Etsy, which markets itself as the world’s handmade marketplace, also stands to benefit from consumers buying unique and custom-made items, said Adam Brown, a spokesman for the Brooklyn, New York-based company.
“More people will find Etsy if they want things that can be customized,” he said. “Our vision is to really give people a choice, give people the option to have different ways to buy things that don’t just involve mass production.”
Etsy runs an online marketplace for buyers and sellers of just about everything handmade, from earrings to turtleneck dog sweaters. Unlike CafePress, Etsy doesn’t fill orders or process transactions. Instead, it charges a 20 cent listing fee and 3.5 percent of the price of an item when it’s sold.
Etsy Sales
Etsy’s revenue will reach $105.9 million next year, up from $40 million in 2010, according to an estimate from GreenCrest Capital Management LLC. GreenCrest valued Etsy at about $300 million in the event of an IPO or acquisition -- neither of which are currently planned, according to Brown.
Zazzle, meanwhile, offers customizable products ranging from T-shirts to speakers.

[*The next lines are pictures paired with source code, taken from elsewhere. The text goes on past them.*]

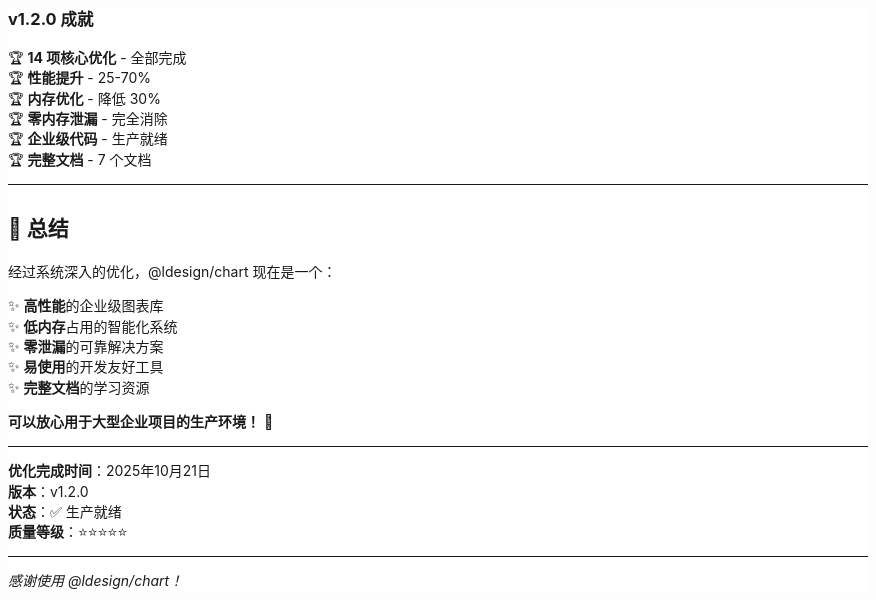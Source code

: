 ### v1.2.0 成就
🏆 **14 项核心优化** - 全部完成  
🏆 **性能提升** - 25-70%  
🏆 **内存优化** - 降低 30%  
🏆 **零内存泄漏** - 完全消除  
🏆 **企业级代码** - 生产就绪  
🏆 **完整文档** - 7 个文档  

---

## 🎁 总结

经过系统深入的优化，@ldesign/chart 现在是一个：

✨ **高性能**的企业级图表库  
✨ **低内存**占用的智能化系统  
✨ **零泄漏**的可靠解决方案  
✨ **易使用**的开发友好工具  
✨ **完整文档**的学习资源  

**可以放心用于大型企业项目的生产环境！** 🚀

---

**优化完成时间**：2025年10月21日  
**版本**：v1.2.0  
**状态**：✅ 生产就绪  
**质量等级**：⭐⭐⭐⭐⭐

---

_感谢使用 @ldesign/chart！_


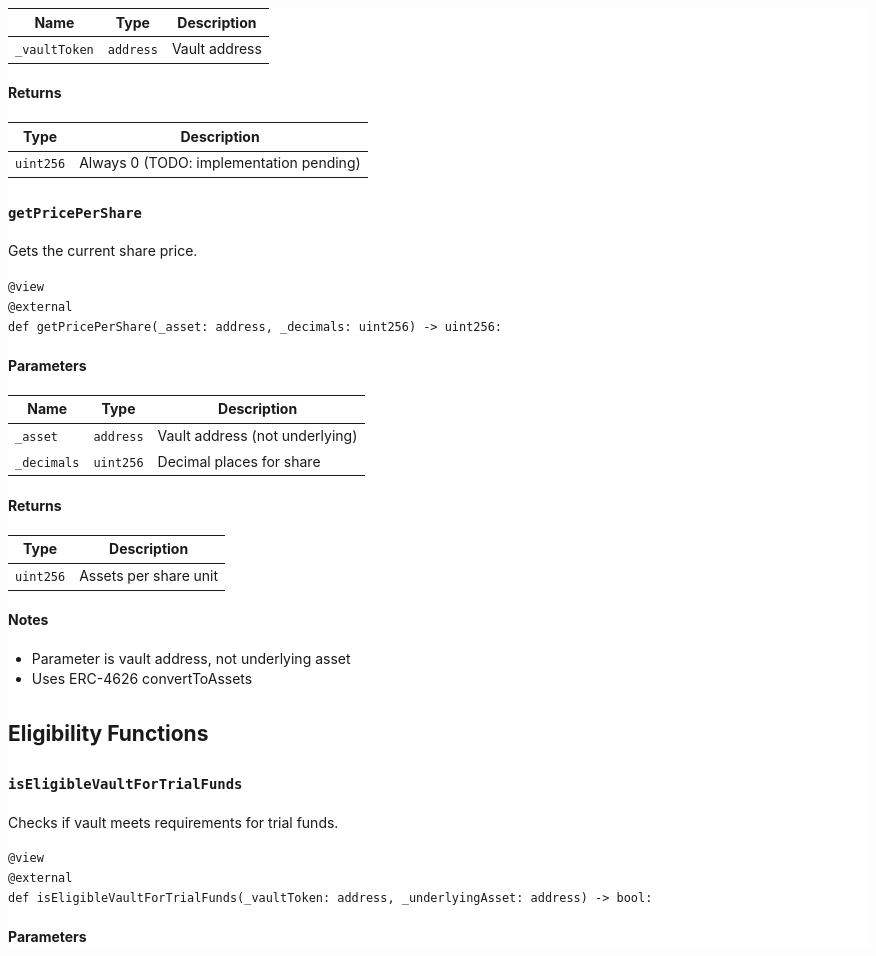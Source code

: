 | Name | Type | Description |
|------|------|-------------|
| `_vaultToken` | `address` | Vault address |

#### Returns

| Type | Description |
|------|-------------|
| `uint256` | Always 0 (TODO: implementation pending) |

### `getPricePerShare`

Gets the current share price.

```vyper
@view
@external
def getPricePerShare(_asset: address, _decimals: uint256) -> uint256:
```

#### Parameters

| Name | Type | Description |
|------|------|-------------|
| `_asset` | `address` | Vault address (not underlying) |
| `_decimals` | `uint256` | Decimal places for share |

#### Returns

| Type | Description |
|------|-------------|
| `uint256` | Assets per share unit |

#### Notes

- Parameter is vault address, not underlying asset
- Uses ERC-4626 convertToAssets

## Eligibility Functions

### `isEligibleVaultForTrialFunds`

Checks if vault meets requirements for trial funds.

```vyper
@view
@external
def isEligibleVaultForTrialFunds(_vaultToken: address, _underlyingAsset: address) -> bool:
```

#### Parameters

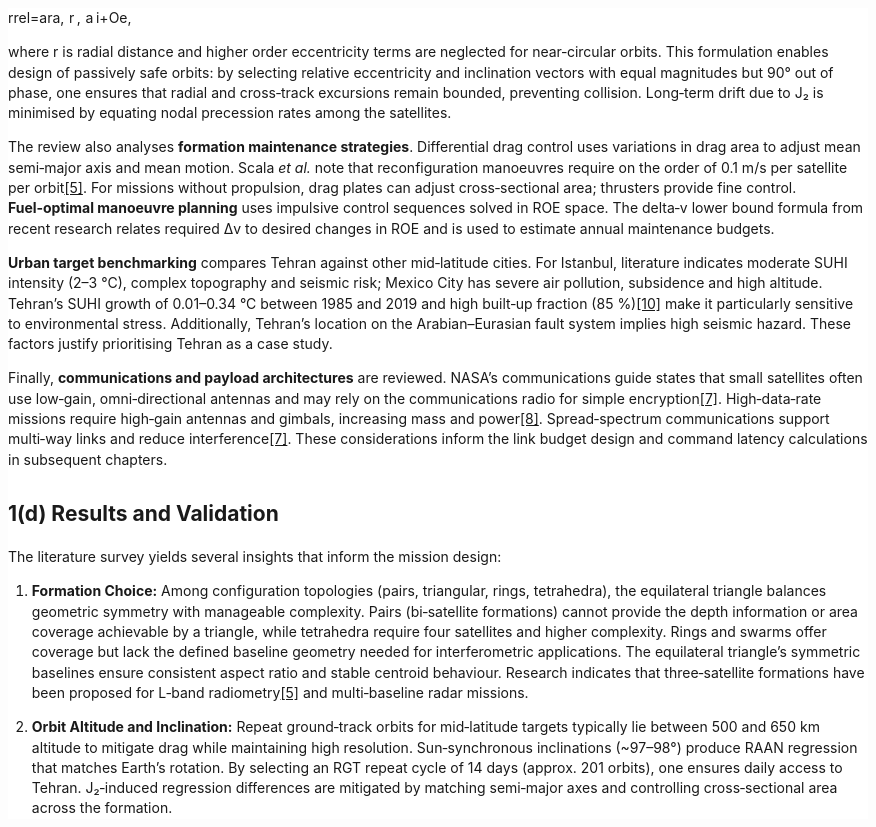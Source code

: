 rrel=ara, r , a i+Oe,

where r is radial distance and higher order eccentricity terms are neglected for near‑circular orbits. This formulation enables design of passively safe orbits: by selecting relative eccentricity and inclination vectors with equal magnitudes but 90° out of phase, one ensures that radial and cross‑track excursions remain bounded, preventing collision. Long‑term drift due to J₂ is minimised by equating nodal precession rates among the satellites.

The review also analyses **formation maintenance strategies**. Differential drag control uses variations in drag area to adjust mean semi‑major axis and mean motion. Scala *et al.* note that reconfiguration manoeuvres require on the order of 0.1 m/s per satellite per orbit[\[5\]](https://www.researchgate.net/publication/344330750_Three_Satellites_Formation_Flying_Deployment_and_Formation_Acquisition_Using_Relative_Orbital_Elements#:~:text=of%20hundreds%20of%20meters%2C%20a,clusters%20within%20one%20orbital%20period). For missions without propulsion, drag plates can adjust cross‑sectional area; thrusters provide fine control. **Fuel‑optimal manoeuvre planning** uses impulsive control sequences solved in ROE space. The delta‑v lower bound formula from recent research relates required Δv to desired changes in ROE and is used to estimate annual maintenance budgets.

**Urban target benchmarking** compares Tehran against other mid‑latitude cities. For Istanbul, literature indicates moderate SUHI intensity (2–3 °C), complex topography and seismic risk; Mexico City has severe air pollution, subsidence and high altitude. Tehran’s SUHI growth of 0.01–0.34 °C between 1985 and 2019 and high built‑up fraction (85 %)[\[10\]](https://pmc.ncbi.nlm.nih.gov/articles/PMC10770034/#:~:text=absorbing%20heat13%20%2C%2033,for%20the%20SUHI%20in%20Tehran17) make it particularly sensitive to environmental stress. Additionally, Tehran’s location on the Arabian–Eurasian fault system implies high seismic hazard. These factors justify prioritising Tehran as a case study.

Finally, **communications and payload architectures** are reviewed. NASA’s communications guide states that small satellites often use low‑gain, omni‑directional antennas and may rely on the communications radio for simple encryption[\[7\]](https://www.nasa.gov/smallsat-institute/sst-soa/soa-communications/#:~:text=fed%20to%20it%20by%20a,Tracking%20and%20Data%20Relay%20Satellite). High‑data‑rate missions require high‑gain antennas and gimbals, increasing mass and power[\[8\]](https://www.nasa.gov/smallsat-institute/sst-soa/soa-communications/). Spread‑spectrum communications support multi‑way links and reduce interference[\[7\]](https://www.nasa.gov/smallsat-institute/sst-soa/soa-communications/#:~:text=fed%20to%20it%20by%20a,Tracking%20and%20Data%20Relay%20Satellite). These considerations inform the link budget design and command latency calculations in subsequent chapters.

## 1(d) Results and Validation

The literature survey yields several insights that inform the mission design:

1. **Formation Choice:** Among configuration topologies (pairs, triangular, rings, tetrahedra), the equilateral triangle balances geometric symmetry with manageable complexity. Pairs (bi‑satellite formations) cannot provide the depth information or area coverage achievable by a triangle, while tetrahedra require four satellites and higher complexity. Rings and swarms offer coverage but lack the defined baseline geometry needed for interferometric applications. The equilateral triangle’s symmetric baselines ensure consistent aspect ratio and stable centroid behaviour. Research indicates that three‑satellite formations have been proposed for L‑band radiometry[\[5\]](https://www.researchgate.net/publication/344330750_Three_Satellites_Formation_Flying_Deployment_and_Formation_Acquisition_Using_Relative_Orbital_Elements#:~:text=of%20hundreds%20of%20meters%2C%20a,clusters%20within%20one%20orbital%20period) and multi‑baseline radar missions.

2. **Orbit Altitude and Inclination:** Repeat ground‑track orbits for mid‑latitude targets typically lie between 500 and 650 km altitude to mitigate drag while maintaining high resolution. Sun‑synchronous inclinations (\~97–98°) produce RAAN regression that matches Earth’s rotation. By selecting an RGT repeat cycle of 14 days (approx. 201 orbits), one ensures daily access to Tehran. J₂‐induced regression differences are mitigated by matching semi‑major axes and controlling cross‑sectional area across the formation.
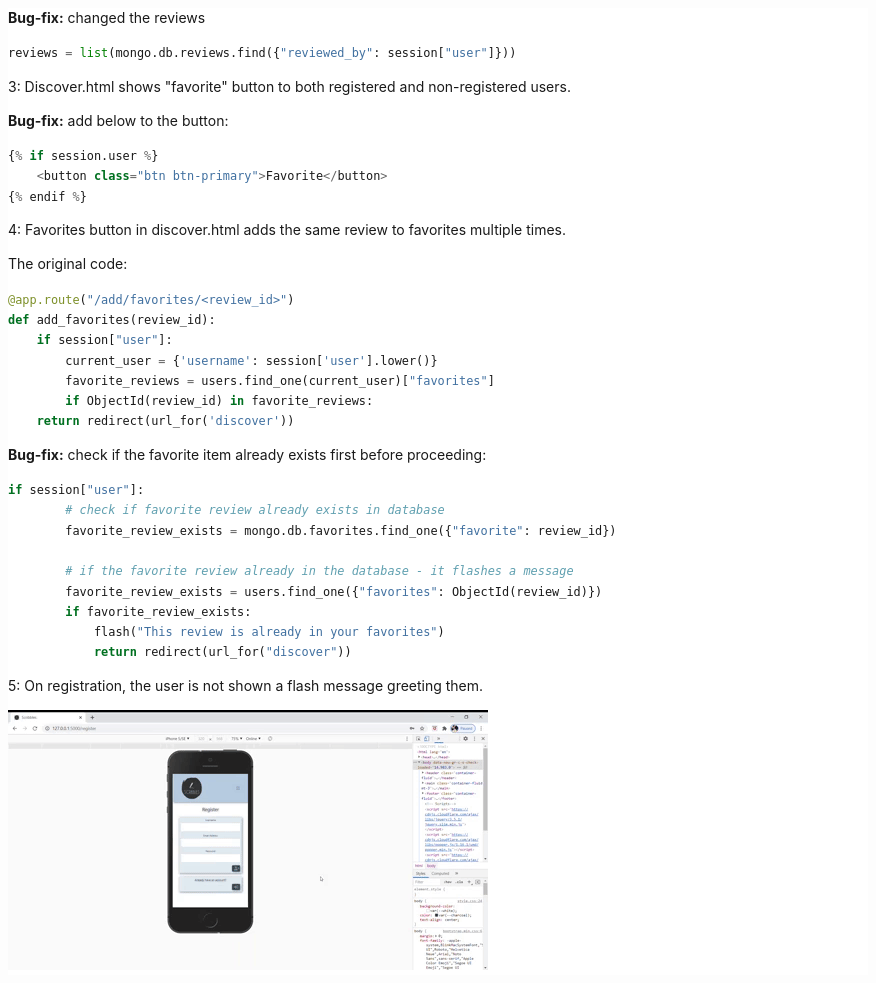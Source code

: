 **Bug-fix:** changed the reviews  

```python
reviews = list(mongo.db.reviews.find({"reviewed_by": session["user"]}))

```

3: Discover.html shows "favorite" button to both registered and non-registered users.

**Bug-fix:** add below to the button:

```python
{% if session.user %}
    <button class="btn btn-primary">Favorite</button>
{% endif %}

```

4: Favorites button in discover.html adds the same review to favorites multiple times.

The original code:

```python
@app.route("/add/favorites/<review_id>")
def add_favorites(review_id):
    if session["user"]:
        current_user = {'username': session['user'].lower()}
        favorite_reviews = users.find_one(current_user)["favorites"]
        if ObjectId(review_id) in favorite_reviews:
    return redirect(url_for('discover'))
```

**Bug-fix:** check if the favorite item already exists first before proceeding:

```python
if session["user"]:
        # check if favorite review already exists in database
        favorite_review_exists = mongo.db.favorites.find_one({"favorite": review_id})

        # if the favorite review already in the database - it flashes a message
        favorite_review_exists = users.find_one({"favorites": ObjectId(review_id)})
        if favorite_review_exists:
            flash("This review is already in your favorites")
            return redirect(url_for("discover"))
```

5: On registration, the user is not shown a flash message greeting them.

![registration without flash message](/wireframes/testing-video/register-with-bug.gif)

It sees itself as a technology company, and is focused on giving customers a highly realistic impression of what their clothing or accessories will look like, said Jason Kang, vice president of marketing at Redwood City, California-based Zazzle.
“While you can’t touch the shirt, we allow you to zoom in and see the fabric and the way the colors are going to look on that fabric,” Kang said. “We’re working toward advancing the realness factor of these products.”
Some of the companies may become takeover targets, rather than IPOs. Spreadshirt’s Rooke said several buyers -- both private-equity firms and clothing companies -- have expressed interest in purchasing his business.
‘Interested Parties’
“We’ve had several interested parties that are currently in discussions with our shareholders,” Rooke said, without naming them. He also declined to provide details on the company’s finances, though he said Spreadshirt is profitable.
At CafePress, merchants set their own prices, and then keep the difference between that number and the amount CafePress charges for supplies. There also are bonuses for shopkeepers who sell more items. CafePress sells products through its own marketplace as well, giving designers a 10 percent commission.
The hurdle for CafePress is making a profit while fulfilling many small orders -- the average order size is about $50. In the first six months of 2011, CafePress swung to a loss of $960,000, from a profit of $140,000 in the year-ago period. Sales rose 46 percent to $69.4 million.
Using the site has been profitable for Zieser. After selling her first shirt before Thanksgiving in 2006 -- it was emblazoned with the word “turkey” -- the monthly checks started growing. So she began spending more time thinking up catchy slogans for her products. Now the revenue exceeds the income from her job tutoring children.
Her best-seller? A design with the slogan “Choose Your Weapon” and an image of cooking utensils.
“It kind of was a hobby that turned into a profitable business,” Zieser said. “It was fun, so I didn’t really think of it as work.”